• Saved data entries:
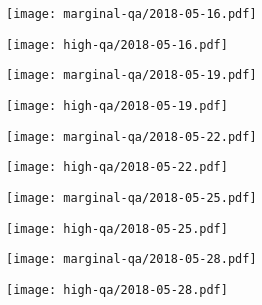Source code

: \documentclass{article}
\begin{document}
\begin{figure}[H]
	\ContinuedFloat
	\centering
	\begin{subfigure}{0.48\linewidth}
		\texttt{[image: marginal-qa/2018-05-16.pdf]}
	\end{subfigure}
	\begin{subfigure}{0.48\linewidth}
		\texttt{[image: high-qa/2018-05-16.pdf]}
	\end{subfigure}
	\begin{subfigure}{0.48\linewidth}
		\texttt{[image: marginal-qa/2018-05-19.pdf]}
	\end{subfigure}
	\begin{subfigure}{0.48\linewidth}
		\texttt{[image: high-qa/2018-05-19.pdf]}
	\end{subfigure}
	\begin{subfigure}{0.48\linewidth}
		\texttt{[image: marginal-qa/2018-05-22.pdf]}
	\end{subfigure}
	\begin{subfigure}{0.48\linewidth}
		\texttt{[image: high-qa/2018-05-22.pdf]}
	\end{subfigure}
	\begin{subfigure}{0.48\linewidth}
		\texttt{[image: marginal-qa/2018-05-25.pdf]}
	\end{subfigure}
	\begin{subfigure}{0.48\linewidth}
		\texttt{[image: high-qa/2018-05-25.pdf]}
	\end{subfigure}
	\begin{subfigure}{0.48\linewidth}
		\texttt{[image: marginal-qa/2018-05-28.pdf]}
	\end{subfigure}
	\begin{subfigure}{0.48\linewidth}
		\texttt{[image: high-qa/2018-05-28.pdf]}
	\end{subfigure}
\end{figure}
\end{document}
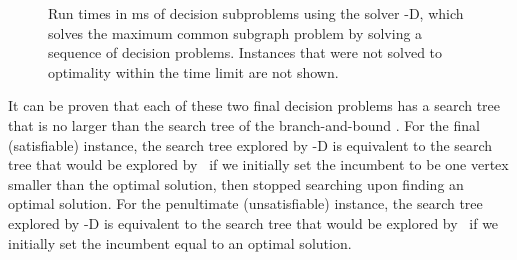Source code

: \begin{figure}[h!]
    \centering
    \caption{Run times in ms of decision subproblems using the solver \McSplit-D, which solves
        the maximum common subgraph problem by solving a sequence of decision problems.  Instances
        that were not solved to optimality within the time limit are not shown.}\label{figure:decision-problem-time-scatters}
\end{figure}

It can be proven that each of these two final decision problems has a search tree that is no larger
than the search tree of the branch-and-bound \McSplit.  For the final (satisfiable)
instance, the search tree explored by \McSplit-D is equivalent
to the search tree that would be explored by \McSplit\ if we initially set the incumbent
to be one vertex smaller than the optimal solution, then stopped searching upon finding
an optimal solution.  For the penultimate (unsatisfiable) instance, the search
tree explored by \McSplit-D is equivalent to the search tree that would be explored by
\McSplit\ if we initially set the incumbent equal to an optimal solution.

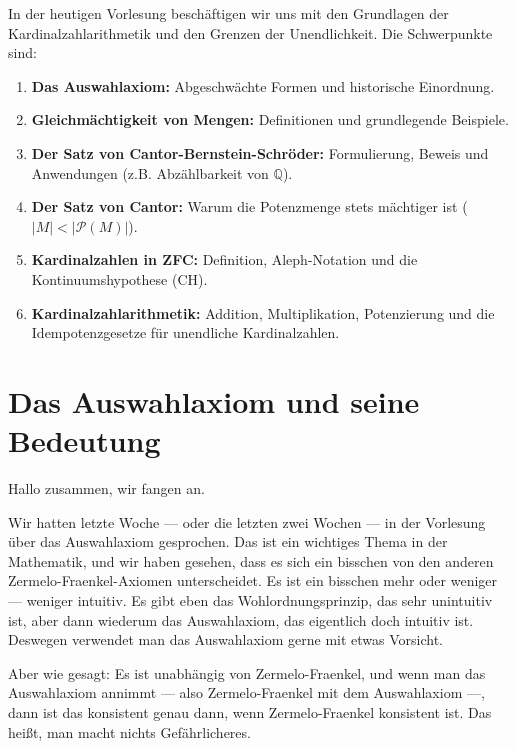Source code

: 
\begin{nice-box}
In der heutigen Vorlesung beschäftigen wir uns mit den Grundlagen der Kardinalzahlarithmetik und den Grenzen der Unendlichkeit. Die Schwerpunkte sind:
\begin{enumerate}[label=\textbf{(\arabic*)}]
    \item \textbf{Das Auswahlaxiom:} Abgeschwächte Formen und historische Einordnung.
    \item \textbf{Gleichmächtigkeit von Mengen:} Definitionen und grundlegende Beispiele.
    \item \textbf{Der Satz von Cantor-Bernstein-Schröder:} Formulierung, Beweis und Anwendungen (z.B. Abzählbarkeit von $\mathbb{Q}$).
    \item \textbf{Der Satz von Cantor:} Warum die Potenzmenge stets mächtiger ist ($|M| < |\mathcal{P}(M)|$).
    \item \textbf{Kardinalzahlen in ZFC:} Definition, Aleph-Notation und die Kontinuumshypothese (CH).
    \item \textbf{Kardinalzahlarithmetik:} Addition, Multiplikation, Potenzierung und die Idempotenzgesetze für unendliche Kardinalzahlen.
\end{enumerate}
\end{nice-box}

\section{Das Auswahlaxiom und seine Bedeutung}

\begin{spoken-clean}[00:00:00 - 00:01:55]
Hallo zusammen, wir fangen an.

Wir hatten letzte Woche --- oder die letzten zwei Wochen --- in der Vorlesung über das Auswahlaxiom gesprochen. Das ist ein wichtiges Thema in der Mathematik, und wir haben gesehen, dass es sich ein bisschen von den anderen Zermelo-Fraenkel-Axiomen unterscheidet. Es ist ein bisschen mehr oder weniger --- weniger intuitiv. Es gibt eben das Wohlordnungsprinzip, das sehr unintuitiv ist, aber dann wiederum das Auswahlaxiom, das eigentlich doch intuitiv ist. Deswegen verwendet man das Auswahlaxiom gerne mit etwas Vorsicht.

Aber wie gesagt: Es ist unabhängig von Zermelo-Fraenkel, und wenn man das Auswahlaxiom annimmt --- also Zermelo-Fraenkel mit dem Auswahlaxiom ---, dann ist das konsistent genau dann, wenn Zermelo-Fraenkel konsistent ist. Das heißt, man macht nichts Gefährlicheres.
\end{spoken-clean}

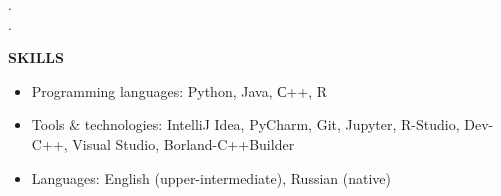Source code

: \documentclass{article}
\begin{document}
.\\[10pt]


{\centering \noindent\makebox[\textwidth/2]{\rule{\paperwidth}{0.2pt}}}
.\\[10pt]


\begin{minipage}{0.3\textwidth}
  \begin{flushleft}
	\Large {\bf SKILLS}
  \end{flushleft}
\end{minipage}
\begin{minipage}{0.7\textwidth}
  \begin{flushleft}
    \begin{itemize}
        \item {\br Programming languages:} Python, Java, С++, R
        \item {\br Tools & technologies:} IntelliJ Idea, PyCharm, Git, Jupyter, R-Studio, Dev-C++, Visual Studio, Borland-C++Builder
        \item {\br Languages}: English (upper-intermediate), Russian (native)
\end{itemize}
  \end{flushleft}
\end{minipage}
\end{document}
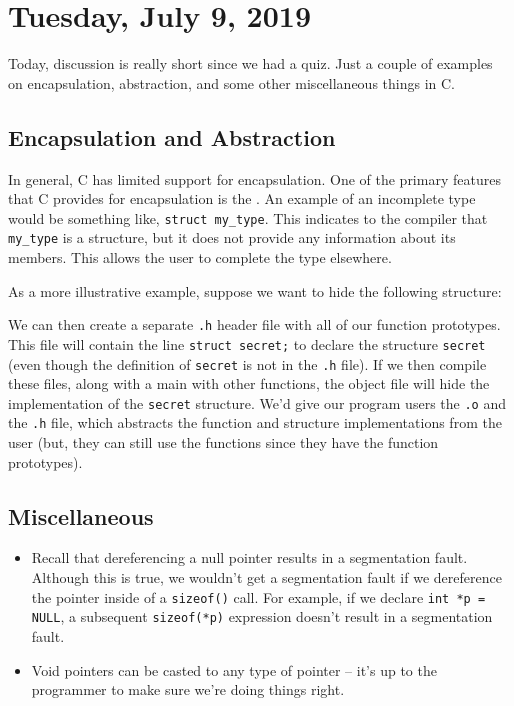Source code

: \section{Tuesday, July 9, 2019}
Today, discussion is really short since we had a quiz. Just a couple of examples on encapsulation, abstraction, and some other miscellaneous things in C.


\subsection{Encapsulation and Abstraction}

In general, C has limited support for encapsulation. One of the primary features that C provides for encapsulation is the . An example of an incomplete type would be something like, \verb!struct my_type!. This indicates to the compiler that \verb!my_type! is a structure, but it does not provide any information about its members. This allows the user to complete the type elsewhere. 

As a more illustrative example, suppose we want to hide the following structure:


\lstset{
caption=Secret Structure
}
\begin{center}

\end{center}

We can then create a separate \verb!.h! header file with all of our function prototypes. This file will contain the line \verb!struct secret;! to declare the structure \verb!secret! (even though the definition of \verb!secret! is not in the \verb!.h! file).  If we then compile these files, along with a main with other functions, the object file will hide the implementation of the \verb!secret! structure. We'd give our program users the \verb!.o! and the \verb!.h! file, which abstracts the function and structure implementations from the user (but, they can still use the functions since they have the function prototypes).




\subsection{Miscellaneous}

\begin{itemize}
    \item Recall that dereferencing a null pointer results in a segmentation fault. Although this is true, we wouldn't get a segmentation fault if we dereference the pointer inside of a \verb!sizeof()! call. For example, if we declare \verb!int *p = NULL!, a subsequent \verb!sizeof(*p)! expression doesn't result in a segmentation fault.
    \item Void pointers can be casted to any type of pointer -- it's up to the programmer to make sure we're doing things right.
\end{itemize}

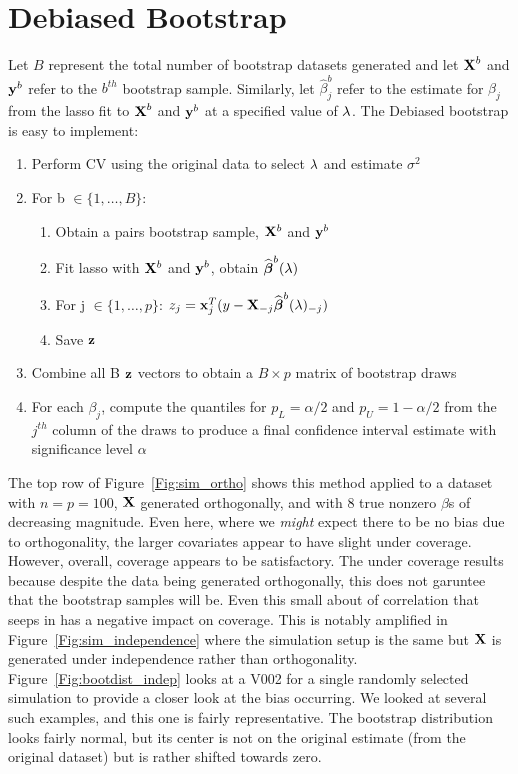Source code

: \section{Debiased Bootstrap}

Let $B$ represent the total number of bootstrap datasets generated and let $\boldsymbol{\mathbf{X}}^b$ and $\boldsymbol{\mathbf{y}}^{b}$ refer to the $b^{th}$ bootstrap sample. Similarly, let $\hat{\beta}^b_j$ refer to the estimate for $\beta_j$ from the lasso fit to $\boldsymbol{\mathbf{X}}^b$ and $\boldsymbol{\mathbf{y}}^b$ at a specified value of $\lambda$. The Debiased bootstrap is easy to implement:

\begin{enumerate}
\item Perform CV using the original data to select $\lambda$ and estimate $\sigma^2$
\item For b $\in \lbrace 1, \ldots, B \rbrace$:
\begin{enumerate}
\item Obtain a pairs bootstrap sample, $\mathbf{X}^b$ and $\mathbf{y}^b$
\item Fit lasso with $\mathbf{X}^b$ and $\mathbf{y}^b$, obtain $\widehat{\boldsymbol{\beta}}^b(\lambda)$
\item For j $\in \lbrace 1, \ldots, p \rbrace$:
    $z_j = \mathbf{x}_j^T(y - \mathbf{X}_{-j}\widehat{\boldsymbol{\beta}}^b(\lambda)_{-j})$
\item Save $\mathbf{z}$
\end{enumerate}
\item Combine all B $\mathbf{z}$ vectors to obtain a $B \times p$ matrix of bootstrap draws
\item For each $\beta_j$, compute the quantiles for $p_L = \alpha/2$ and $p_U = 1 - \alpha/2$ from the $j^{th}$ column of the draws to produce a final confidence interval estimate with significance level $\alpha$
\end{enumerate}

The top row of Figure~\ref{Fig:sim_ortho} shows this method applied to a dataset with $n = p = 100$, $\mathbf{X}$ generated orthogonally, and with 8 true nonzero $\beta$s of decreasing magnitude. Even here, where we \emph{might} expect there to be no bias due to orthogonality, the larger covariates appear to have slight under coverage. However, overall, coverage appears to be satisfactory. The under coverage results because despite the data being generated orthogonally, this does not garuntee that the bootstrap samples will be. Even this small about of correlation that seeps in has a negative impact on coverage. This is notably amplified in Figure~\ref{Fig:sim_independence} where the simulation setup is the same but $\mathbf{X}$ is generated under independence rather than orthogonality. Figure~\ref{Fig:bootdist_indep} looks at a V002 for a single randomly selected simulation to provide a closer look at the bias occurring. We looked at several such examples, and this one is fairly representative. The bootstrap distribution looks fairly normal, but its center is not on the original estimate (from the original dataset) but is rather shifted towards zero.

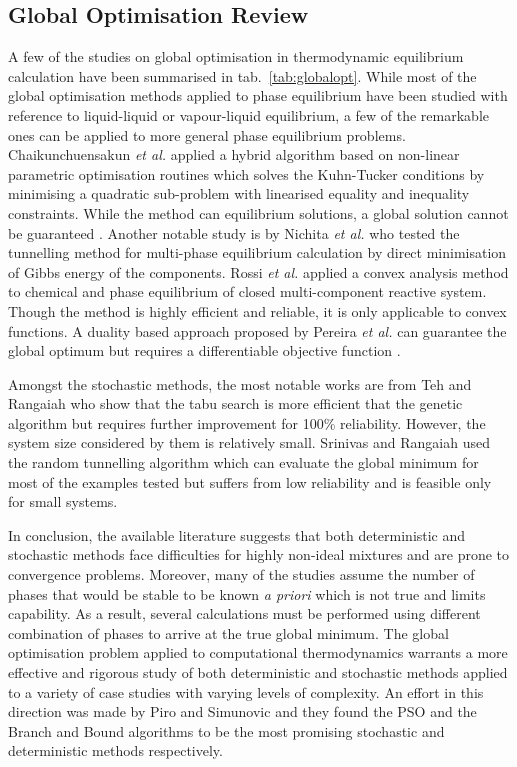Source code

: 	\subsection{Global Optimisation Review}
	 A few of the studies on global optimisation in thermodynamic equilibrium calculation have been summarised in tab.~\ref{tab:globalopt}. While most of the global optimisation methods applied to phase equilibrium have been studied with reference to liquid-liquid or vapour-liquid equilibrium, a few of the remarkable ones can be applied to more general phase equilibrium problems. Chaikunchuensakun \textit{et al.} \cite{Chaikunchuensakun:2002aa} applied a hybrid algorithm based on non-linear parametric optimisation routines which solves the Kuhn-Tucker conditions by minimising a quadratic sub-problem with linearised equality and inequality constraints. While the method can equilibrium solutions, a global solution cannot be guaranteed \cite{Zhang11}. Another notable study is by Nichita \textit{et al.} \cite{Nichita02} who tested the tunnelling method for multi-phase equilibrium calculation by direct minimisation of Gibbs energy of the components. Rossi \textit{et al.} \cite{ROSSI20111226} applied a convex analysis method to chemical and phase equilibrium of closed multi-component reactive system. Though the method is highly efficient and reliable, it is only applicable to convex functions. A duality based approach proposed by Pereira \textit{et al.} \cite{PEREIRA20101} can guarantee the global optimum but requires a differentiable objective function \cite{Zhang11}.

	 Amongst the stochastic methods, the most notable works are from Teh and Rangaiah \cite{Teh03} who show that the tabu search is more efficient that the genetic algorithm but requires further improvement for 100\% reliability. However, the system size considered by them is relatively small. Srinivas and Rangaiah \cite{Srinivas06} used the random tunnelling algorithm which can evaluate the global minimum for most of the examples tested but suffers from low reliability and is feasible only for small systems.

	 In conclusion, the available literature suggests that both deterministic and stochastic methods face difficulties for highly non-ideal mixtures and are prone to convergence problems. Moreover, many of the studies assume the number of phases that would be stable to be known \textit{a priori} which is not true and limits capability. As a result, several calculations must be performed using different combination of phases to arrive at the true global minimum. The global optimisation problem applied to computational thermodynamics warrants a more effective and rigorous study of both deterministic and stochastic methods applied to a variety of case studies with varying levels of complexity. An effort in this direction was made by Piro and Simunovic \cite{Piro16} and they found the PSO and the Branch and Bound algorithms to be the most promising stochastic and deterministic methods respectively.

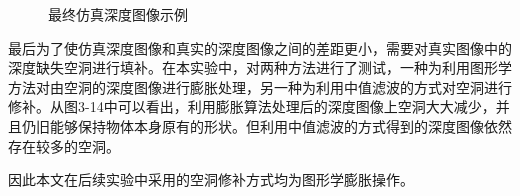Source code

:\begin{figure}[htb]
{%
}
\hspace{0.01\linewidth}
\caption{最终仿真深度图像示例}
\end{figure}

最后为了使仿真深度图像和真实的深度图像之间的差距更小，需要对真实图像中的深度缺失空洞进行填补。在本实验中，对两种方法进行了测试，一种为利用图形学方法对由空洞的深度图像进行膨胀处理，另一种为利用中值滤波的方式对空洞进行修补。从图3-14中可以看出，利用膨胀算法处理后的深度图像上空洞大大减少，并且仍旧能够保持物体本身原有的形状。但利用中值滤波的方式得到的深度图像依然存在较多的空洞。

因此本文在后续实验中采用的空洞修补方式均为图形学膨胀操作。


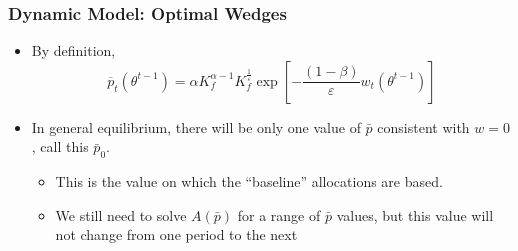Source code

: \documentclass{beamer}
\begin{document}
    
    

\begin{frame}
    \frametitle{Dynamic Model: Optimal Wedges}

    \begin{itemize}
        \item By definition, 
        \begin{equation*}
            \overline{p}_{t}\left(\theta^{t-1}\right)=\alpha K_{f}^{\alpha-1}K_{f}^{\frac{1}{\varepsilon}}\exp\left[-\frac{\left(1-\beta\right)}{\varepsilon}w_{t}\left(\theta^{t-1}\right)\right]  
        \end{equation*}
        \item In general equilibrium, there will be only one value of \( \bar{p} \) consistent with \( w=0 \), call this \( \bar{p}_0 \). 
        \begin{itemize}
            \item This is the value on which the ``baseline'' allocations are based.
            \item We still need to solve \( A\left( \bar{p} \right) \) for a range of \( \bar{p} \) values, but this value will not change from one period to the next 
        \end{itemize}
    \end{itemize}

\end{frame}
\end{document}
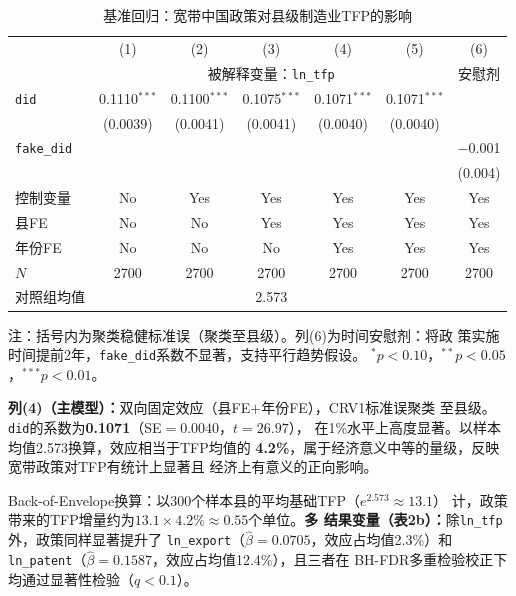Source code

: \documentclass[12pt, a4paper]{article}
\begin{document}
\begin{table}[htbp]
\centering
\caption{基准回归：宽带中国政策对县级制造业TFP的影响}
\label{tab:baseline}
\begin{threeparttable}
\setlength{\tabcolsep}{6pt}
\begin{tabular}{lcccccc}
\toprule
& (1) & (2) & (3) & (4) & (5) & (6) \\
& \multicolumn{5}{c}{被解释变量：\texttt{ln\_tfp}} & 安慰剂 \\
\midrule
\texttt{did} & 0.1110$^{***}$ & 0.1100$^{***}$ & 0.1075$^{***}$ & 0.1071$^{***}$ & 0.1071$^{***}$ & \\
 & (0.0039) & (0.0041) & (0.0041) & (0.0040) & (0.0040) & \\
\texttt{fake\_did} & & & & & & $-$0.001 \\
 & & & & & & (0.004) \\
\midrule
控制变量 & No & Yes & Yes & Yes & Yes & Yes \\
县FE & No & No & Yes & Yes & Yes & Yes \\
年份FE & No & No & No & Yes & Yes & Yes \\
\midrule
$N$ & 2700 & 2700 & 2700 & 2700 & 2700 & 2700 \\
对照组均值 & \multicolumn{5}{c}{2.573} & \\
\bottomrule
\end{tabular}
\begin{tablenotes}\small
\item 注：括号内为聚类稳健标准误（聚类至县级）。列(6)为时间安慰剂：将政
  策实施时间提前2年，\texttt{fake\_did}系数不显著，支持平行趋势假设。
  $^{*}p<0.10$，$^{**}p<0.05$，$^{***}p<0.01$。
\end{tablenotes}
\end{threeparttable}
\end{table}

\textbf{列(4)（主模型）：}双向固定效应（县FE$+$年份FE），CRV1标准误聚类
至县级。\texttt{did}的系数为\textbf{0.1071}（SE$=0.0040$，$t=26.97$），
在1\%水平上高度显著。以样本均值2.573换算，效应相当于TFP均值的
\textbf{4.2\%}，属于经济意义中等的量级，反映宽带政策对TFP有统计上显著且
经济上有意义的正向影响。

Back-of-Envelope换算：以300个样本县的平均基础TFP（$e^{2.573}\approx13.1$）
计，政策带来的TFP增量约为$13.1\times4.2\%\approx0.55$个单位。\textbf{多
结果变量（表2b）：}除\texttt{ln\_tfp}外，政策同样显著提升了
\texttt{ln\_export}（$\hat\beta=0.0705$，效应占均值2.3\%）和
\texttt{ln\_patent}（$\hat\beta=0.1587$，效应占均值12.4\%），且三者在
BH-FDR多重检验校正下均通过显著性检验（$q<0.1$）。
\end{document}
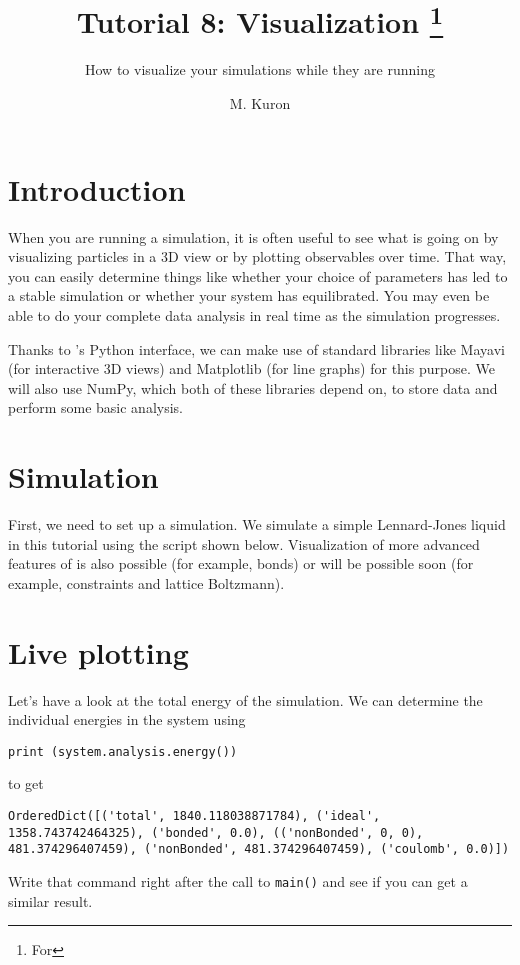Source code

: \documentclass[
paper=a4,                       %
fontsize=11pt,                  %
twoside,                        %
footsepline,                    %
headsepline,                    %
headinclude=false,              %
footinclude=false,              %
pagesize,                       %
]{scrartcl}
\begin{document}
\esptitlehead

\title{Tutorial 8: Visualization%
\ifdefined\esversion%
\thanks{For \es \esversion}%
\fi%
}
\subtitle{How to visualize your \es simulations while they are running}
\author{M. Kuron}
\maketitle

\section{Introduction}
\label{intro}

When you are running a simulation, it is often useful to see what is going on by visualizing particles in a 3D view or by plotting observables over time.
That way, you can easily determine things like whether your choice of parameters has led to a stable simulation or whether your system has equilibrated.
You may even be able to do your complete data analysis in real time as the simulation progresses.

Thanks to \es's Python interface, we can make use of standard libraries like Mayavi (for interactive 3D views) and Matplotlib (for line graphs) for this purpose.
We will also use NumPy, which both of these libraries depend on, to store data and perform some basic analysis.

\section{Simulation}
\label{sim}

First, we need to set up a simulation.
We simulate a simple Lennard-Jones liquid in this tutorial using the script shown below.
Visualization of more advanced features of \es is also possible (for example, bonds) or will be possible soon (for example, constraints and lattice Boltzmann).



\section{Live plotting}
\label{plot}

Let's have a look at the total energy of the simulation.
We can determine the individual energies in the system using
\begin{lstlisting}
print (system.analysis.energy())
\end{lstlisting}
to get
\begin{lstlisting}
OrderedDict([('total', 1840.118038871784), ('ideal', 1358.743742464325), ('bonded', 0.0), (('nonBonded', 0, 0), 481.374296407459), ('nonBonded', 481.374296407459), ('coulomb', 0.0)])
\end{lstlisting}
Write that command right after the call to \lstinline{main()} and see if you can get a similar result.
\end{document}
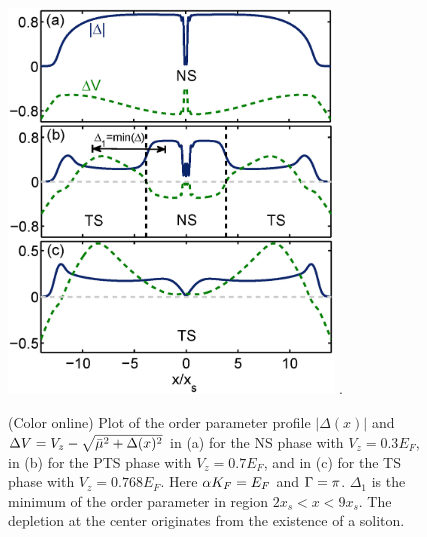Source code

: \documentclass[prl,aps,twocolumn,showpacs, floatfix]{revtex4}
\begin{document}
\begin{widetext}
\setcounter{figure}{0} \renewcommand{\thefigure}{S\arabic{figure}}
\begin{figure}[t]
\includegraphics[width=3.4in]{Sub.eps} .
\caption{(Color online) Plot of the order parameter profile $|\Delta (x)|$
and $\Delta V=V_{z}-\protect\sqrt{\bar{\protect\mu}^{2}+\Delta (x)^{2}}$ in
(a) for the NS phase with $V_{z}=0.3E_{F}$, in (b) for the PTS phase with $%
V_{z}=0.7E_{F}$, and in (c) for the TS phase with $V_{z}=0.768E_{F}$. Here $%
\protect\alpha K_{F}=E_{F}$ and $\Gamma =\protect\pi $. $\Delta _{1}$ is the
minimum of the order parameter in region $2x_{s}<x<9x_{s}$. The depletion at
the center originates from the existence of a soliton.}
\label{Sub}
\end{figure}

\end{widetext}
\end{document}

• Prompt: Among the records above, only the lines between the line holding "In der heutigen" and the line holding "und historische Einordnung.", inclusive, are to be output, exactly as written.

• Finished exercise:
In der heutigen Vorlesung beschäftigen wir uns mit den Grundlagen der Kardinalzahlarithmetik und den Grenzen der Unendlichkeit. Die Schwerpunkte sind:
\begin{enumerate}[label=\textbf{(\arabic*)}]
    \item \textbf{Das Auswahlaxiom:} Abgeschwächte Formen und historische Einordnung.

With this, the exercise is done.